<<<<

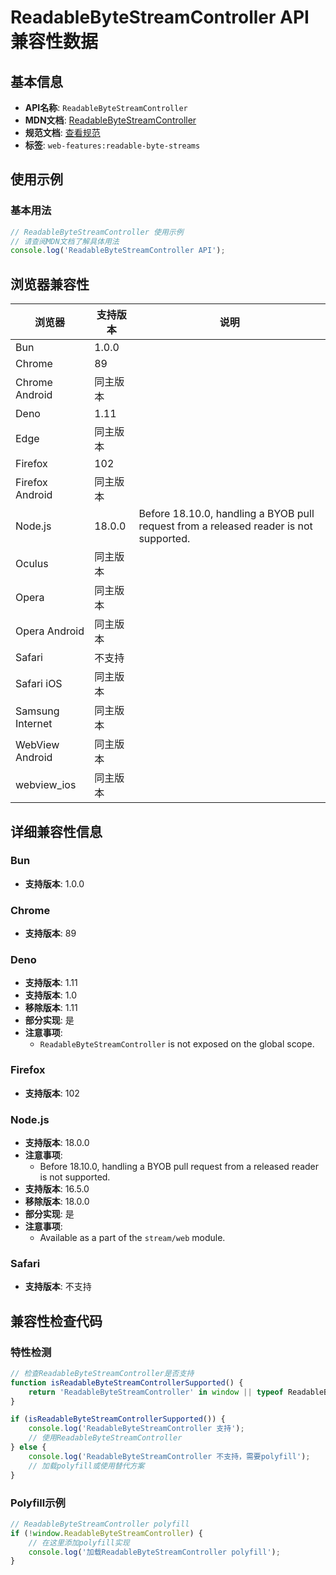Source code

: # ReadableByteStreamController API 兼容性数据

## 基本信息

- **API名称**: `ReadableByteStreamController`
- **MDN文档**: [ReadableByteStreamController](https://developer.mozilla.org/docs/Web/API/ReadableByteStreamController)
- **规范文档**: [查看规范](https://streams.spec.whatwg.org/#rbs-controller-class)
- **标签**: `web-features:readable-byte-streams`

## 使用示例

### 基本用法

```javascript
// ReadableByteStreamController 使用示例
// 请查阅MDN文档了解具体用法
console.log('ReadableByteStreamController API');
```

## 浏览器兼容性

| 浏览器 | 支持版本 | 说明 |
|--------|----------|------|
| Bun | 1.0.0 |  |
| Chrome | 89 |  |
| Chrome Android | 同主版本 |  |
| Deno | 1.11 |  |
| Edge | 同主版本 |  |
| Firefox | 102 |  |
| Firefox Android | 同主版本 |  |
| Node.js | 18.0.0 | Before 18.10.0, handling a BYOB pull request from a released reader is not supported. |
| Oculus | 同主版本 |  |
| Opera | 同主版本 |  |
| Opera Android | 同主版本 |  |
| Safari | 不支持 |  |
| Safari iOS | 同主版本 |  |
| Samsung Internet | 同主版本 |  |
| WebView Android | 同主版本 |  |
| webview_ios | 同主版本 |  |

## 详细兼容性信息

### Bun

- **支持版本**: 1.0.0

### Chrome

- **支持版本**: 89

### Deno

- **支持版本**: 1.11
- **支持版本**: 1.0
- **移除版本**: 1.11
- **部分实现**: 是
- **注意事项**:
  - `ReadableByteStreamController` is not exposed on the global scope.

### Firefox

- **支持版本**: 102

### Node.js

- **支持版本**: 18.0.0
- **注意事项**:
  - Before 18.10.0, handling a BYOB pull request from a released reader is not supported.
- **支持版本**: 16.5.0
- **移除版本**: 18.0.0
- **部分实现**: 是
- **注意事项**:
  - Available as a part of the `stream/web` module.

### Safari

- **支持版本**: 不支持

## 兼容性检查代码

### 特性检测

```javascript
// 检查ReadableByteStreamController是否支持
function isReadableByteStreamControllerSupported() {
    return 'ReadableByteStreamController' in window || typeof ReadableByteStreamController !== 'undefined';
}

if (isReadableByteStreamControllerSupported()) {
    console.log('ReadableByteStreamController 支持');
    // 使用ReadableByteStreamController
} else {
    console.log('ReadableByteStreamController 不支持，需要polyfill');
    // 加载polyfill或使用替代方案
}
```

### Polyfill示例

```javascript
// ReadableByteStreamController polyfill
if (!window.ReadableByteStreamController) {
    // 在这里添加polyfill实现
    console.log('加载ReadableByteStreamController polyfill');
}
```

>>>>

# [What you need to do]
Look through the listing and return each line containing the word "同主版本".

# [Exercise response]
| Chrome Android | 同主版本 |  |
| Edge | 同主版本 |  |
| Firefox Android | 同主版本 |  |
| Oculus | 同主版本 |  |
| Opera | 同主版本 |  |
| Opera Android | 同主版本 |  |
| Safari iOS | 同主版本 |  |
| Samsung Internet | 同主版本 |  |
| WebView Android | 同主版本 |  |
| webview_ios | 同主版本 |  |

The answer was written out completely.